▸ **Items from a data source**:
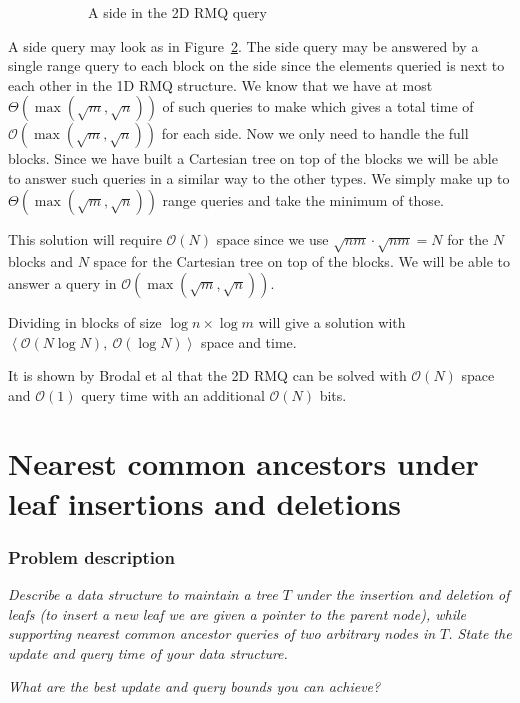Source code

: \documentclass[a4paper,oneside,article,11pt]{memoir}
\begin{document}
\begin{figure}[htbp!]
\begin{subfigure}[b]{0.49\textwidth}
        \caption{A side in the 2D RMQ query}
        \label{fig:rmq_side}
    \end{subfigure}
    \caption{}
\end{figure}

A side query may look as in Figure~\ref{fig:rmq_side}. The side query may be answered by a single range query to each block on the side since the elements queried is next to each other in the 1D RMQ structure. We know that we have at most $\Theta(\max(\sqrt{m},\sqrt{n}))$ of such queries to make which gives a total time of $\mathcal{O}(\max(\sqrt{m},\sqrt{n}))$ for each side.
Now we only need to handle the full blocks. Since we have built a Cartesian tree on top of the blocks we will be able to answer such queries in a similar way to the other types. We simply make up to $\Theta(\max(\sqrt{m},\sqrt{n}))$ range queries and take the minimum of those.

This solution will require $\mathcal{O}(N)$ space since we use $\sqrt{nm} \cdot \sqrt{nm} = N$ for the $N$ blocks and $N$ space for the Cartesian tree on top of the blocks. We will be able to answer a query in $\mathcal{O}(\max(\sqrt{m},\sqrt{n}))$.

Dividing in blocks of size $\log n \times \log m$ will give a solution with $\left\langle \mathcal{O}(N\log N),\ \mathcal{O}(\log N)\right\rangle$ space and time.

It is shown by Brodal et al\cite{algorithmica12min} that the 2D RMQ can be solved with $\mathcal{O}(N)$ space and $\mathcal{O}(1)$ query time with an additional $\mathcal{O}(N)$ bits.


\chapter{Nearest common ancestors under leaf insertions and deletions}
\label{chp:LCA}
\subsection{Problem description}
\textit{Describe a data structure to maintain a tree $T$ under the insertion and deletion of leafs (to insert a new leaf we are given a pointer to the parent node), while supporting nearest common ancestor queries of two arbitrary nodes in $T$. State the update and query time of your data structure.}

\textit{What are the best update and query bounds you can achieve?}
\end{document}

▸ **What needs to be done**: Scan the entries for lines holding the string "begin", then copy every one of them.

▸ **Reply**:
\begin{document}
\begin{figure}[htbp!]
\begin{subfigure}[b]{0.49\textwidth}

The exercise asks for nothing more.